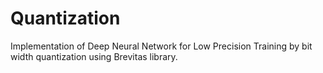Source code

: # Quantization
Implementation of Deep Neural Network for Low Precision Training by bit width quantization using Brevitas library.

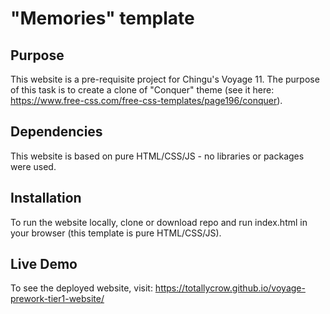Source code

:# "Memories" template 

## Purpose
This website is a pre-requisite project for Chingu's Voyage 11. The purpose of this task is to create a clone of "Conquer" theme (see it here: https://www.free-css.com/free-css-templates/page196/conquer).

## Dependencies 
This website is based on pure HTML/CSS/JS - no libraries or packages were used.

## Installation 
To run the website locally, clone or download repo and run index.html in your browser (this template is pure HTML/CSS/JS).

## Live Demo 
To see the deployed website, visit: https://totallycrow.github.io/voyage-prework-tier1-website/
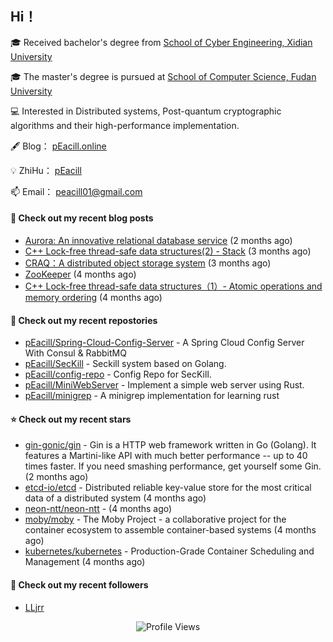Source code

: ## Hi！   

🎓 Received bachelor's degree from [School of Cyber Engineering, Xidian University](https://ce.xidian.edu.cn/)

🎓 The master's degree is pursued at [School of Computer Science, Fudan University](https://cs.fudan.edu.cn/)

💻 Interested in Distributed systems, Post-quantum cryptographic algorithms and their high-performance implementation.

🖋 Blog： [pEacill.online](https://peacill.online/)

💡 ZhiHu： [pEacill](https://www.zhihu.com/people/mimanchi-61-67)

📫 Email： [peacill01@gmail.com](mailto:peacill01@gmail.com)

#### 📜 Check out my recent blog posts

- [Aurora: An innovative relational database service](https://peacill.online/post/24497.html) (2 months ago)
- [C&#43;&#43; Lock-free thread-safe data structures(2) - Stack](https://peacill.online/post/54335.html) (3 months ago)
- [CRAQ：A distributed object storage system](https://peacill.online/post/7899.html) (3 months ago)
- [ZooKeeper](https://peacill.online/post/7340.html) (4 months ago)
- [C&#43;&#43; Lock-free thread-safe data structures（1）- Atomic operations and memory ordering](https://peacill.online/post/303.html) (4 months ago)

#### 🌱 Check out my recent repostories

- [pEacill/Spring-Cloud-Config-Server](https://github.com/pEacill/Spring-Cloud-Config-Server) - A Spring Cloud Config Server With Consul &amp; RabbitMQ
- [pEacill/SecKill](https://github.com/pEacill/SecKill) - Seckill system based on Golang.
- [pEacill/config-repo](https://github.com/pEacill/config-repo) - Config Repo for SecKill.
- [pEacill/MiniWebServer](https://github.com/pEacill/MiniWebServer) - Implement a simple web server using Rust.
- [pEacill/minigrep](https://github.com/pEacill/minigrep) - A minigrep implementation for learning rust

#### ⭐ Check out my recent stars

- [gin-gonic/gin](https://github.com/gin-gonic/gin) - Gin is a HTTP web framework written in Go (Golang). It features a Martini-like API with much better performance -- up to 40 times faster. If you need smashing performance, get yourself some Gin. (2 months ago)
- [etcd-io/etcd](https://github.com/etcd-io/etcd) - Distributed reliable key-value store for the most critical data of a distributed system (4 months ago)
- [neon-ntt/neon-ntt](https://github.com/neon-ntt/neon-ntt) -  (4 months ago)
- [moby/moby](https://github.com/moby/moby) - The Moby Project - a collaborative project for the container ecosystem to assemble container-based systems (4 months ago)
- [kubernetes/kubernetes](https://github.com/kubernetes/kubernetes) - Production-Grade Container Scheduling and Management (4 months ago)

#### 👯 Check out my recent followers

- [LLjrr](https://github.com/LLjrr)



<p align="center">
  <img src="https://komarev.com/ghpvc/?username=pEacill&color=blue" alt="Profile Views" />
</p>

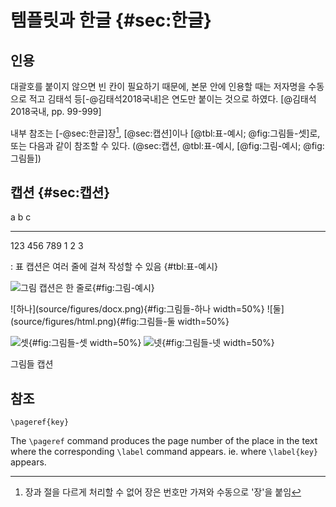 
# 템플릿과 한글 {#sec:한글}

## 인용

대괄호를 붙이지 않으면 빈 칸이 필요하기 때문에,
본문 안에 인용할 때는 저자명을 수동으로 적고 김태석 등[-@김태석2018국내]은 연도만 붙이는 것으로 하였다. [@김태석2018국내, pp. 99-999]

내부 참조는 [-@sec:한글]장[^장이름], [@sec:캡션]이나 [@tbl:표-예시; @fig:그림들-셋]로,
또는 다음과 같이 참조할 수 있다. (@sec:캡션, @tbl:표-예시, [@fig:그림-예시; @fig:그림들])

[^장이름]: 장과 절을 다르게 처리할 수 없어 장은 번호만 가져와 수동으로 '장'을 붙임

## 캡션 {#sec:캡션}

a         b            c
------ --------- -------
123     456         789
1       2          3

: 표 캡션은
여러 줄에
걸쳐
작성할 수 있음 {#tbl:표-예시}

![그림 캡션은 한 줄로](source/figures/markdown.png){#fig:그림-예시}

<div id="fig:그림들">
![하나](source/figures/docx.png){#fig:그림들-하나 width=50%}
![둘](source/figures/html.png){#fig:그림들-둘 width=50%}

![셋](source/figures/latex.png){#fig:그림들-셋 width=50%}
![넷](source/figures/markdown.png){#fig:그림들-넷 width=50%}

그림들 캡션
</div>

## 참조

`\pageref{key}`

The `\pageref` command produces the page number of the place in the text where the corresponding `\label` command appears. ie. where `\label{key}` appears.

WHAT THE TASK REQUIRES: Keep the pictures out of your copy, and repeat every entry above exactly.

EXERCISE RESPONSE:
Source code

: # Quantization
Implementation of Deep Neural Network for Low Precision Training by bit width quantization using Brevitas library.

Source code

:# "Memories" template 

## Purpose
This website is a pre-requisite project for Chingu's Voyage 11. The purpose of this task is to create a clone of "Conquer" theme (see it here: https://www.free-css.com/free-css-templates/page196/conquer).

## Dependencies 
This website is based on pure HTML/CSS/JS - no libraries or packages were used.

## Installation 
To run the website locally, clone or download repo and run index.html in your browser (this template is pure HTML/CSS/JS).

## Live Demo 
To see the deployed website, visit: https://totallycrow.github.io/voyage-prework-tier1-website/
Source code

: ## Hi！   

🎓 Received bachelor's degree from [School of Cyber Engineering, Xidian University](https://ce.xidian.edu.cn/)

🎓 The master's degree is pursued at [School of Computer Science, Fudan University](https://cs.fudan.edu.cn/)

💻 Interested in Distributed systems, Post-quantum cryptographic algorithms and their high-performance implementation.

🖋 Blog： [pEacill.online](https://peacill.online/)

💡 ZhiHu： [pEacill](https://www.zhihu.com/people/mimanchi-61-67)

📫 Email： [peacill01@gmail.com](mailto:peacill01@gmail.com)

#### 📜 Check out my recent blog posts

- [Aurora: An innovative relational database service](https://peacill.online/post/24497.html) (2 months ago)
- [C&#43;&#43; Lock-free thread-safe data structures(2) - Stack](https://peacill.online/post/54335.html) (3 months ago)
- [CRAQ：A distributed object storage system](https://peacill.online/post/7899.html) (3 months ago)
- [ZooKeeper](https://peacill.online/post/7340.html) (4 months ago)
- [C&#43;&#43; Lock-free thread-safe data structures（1）- Atomic operations and memory ordering](https://peacill.online/post/303.html) (4 months ago)

#### 🌱 Check out my recent repostories

- [pEacill/Spring-Cloud-Config-Server](https://github.com/pEacill/Spring-Cloud-Config-Server) - A Spring Cloud Config Server With Consul &amp; RabbitMQ
- [pEacill/SecKill](https://github.com/pEacill/SecKill) - Seckill system based on Golang.
- [pEacill/config-repo](https://github.com/pEacill/config-repo) - Config Repo for SecKill.
- [pEacill/MiniWebServer](https://github.com/pEacill/MiniWebServer) - Implement a simple web server using Rust.
- [pEacill/minigrep](https://github.com/pEacill/minigrep) - A minigrep implementation for learning rust

#### ⭐ Check out my recent stars

- [gin-gonic/gin](https://github.com/gin-gonic/gin) - Gin is a HTTP web framework written in Go (Golang). It features a Martini-like API with much better performance -- up to 40 times faster. If you need smashing performance, get yourself some Gin. (2 months ago)
- [etcd-io/etcd](https://github.com/etcd-io/etcd) - Distributed reliable key-value store for the most critical data of a distributed system (4 months ago)
- [neon-ntt/neon-ntt](https://github.com/neon-ntt/neon-ntt) -  (4 months ago)
- [moby/moby](https://github.com/moby/moby) - The Moby Project - a collaborative project for the container ecosystem to assemble container-based systems (4 months ago)
- [kubernetes/kubernetes](https://github.com/kubernetes/kubernetes) - Production-Grade Container Scheduling and Management (4 months ago)

#### 👯 Check out my recent followers

- [LLjrr](https://github.com/LLjrr)



<p align="center">
  <img src="https://komarev.com/ghpvc/?username=pEacill&color=blue" alt="Profile Views" />
</p>

# 템플릿과 한글 {#sec:한글}

## 인용

대괄호를 붙이지 않으면 빈 칸이 필요하기 때문에,
본문 안에 인용할 때는 저자명을 수동으로 적고 김태석 등[-@김태석2018국내]은 연도만 붙이는 것으로 하였다. [@김태석2018국내, pp. 99-999]

내부 참조는 [-@sec:한글]장[^장이름], [@sec:캡션]이나 [@tbl:표-예시; @fig:그림들-셋]로,
또는 다음과 같이 참조할 수 있다. (@sec:캡션, @tbl:표-예시, [@fig:그림-예시; @fig:그림들])

[^장이름]: 장과 절을 다르게 처리할 수 없어 장은 번호만 가져와 수동으로 '장'을 붙임

## 캡션 {#sec:캡션}

a         b            c
------ --------- -------
123     456         789
1       2          3

: 표 캡션은
여러 줄에
걸쳐
작성할 수 있음 {#tbl:표-예시}

![그림 캡션은 한 줄로](source/figures/markdown.png){#fig:그림-예시}

<div id="fig:그림들">
![하나](source/figures/docx.png){#fig:그림들-하나 width=50%}
![둘](source/figures/html.png){#fig:그림들-둘 width=50%}

![셋](source/figures/latex.png){#fig:그림들-셋 width=50%}
![넷](source/figures/markdown.png){#fig:그림들-넷 width=50%}

그림들 캡션
</div>

## 참조

`\pageref{key}`

The `\pageref` command produces the page number of the place in the text where the corresponding `\label` command appears. ie. where `\label{key}` appears.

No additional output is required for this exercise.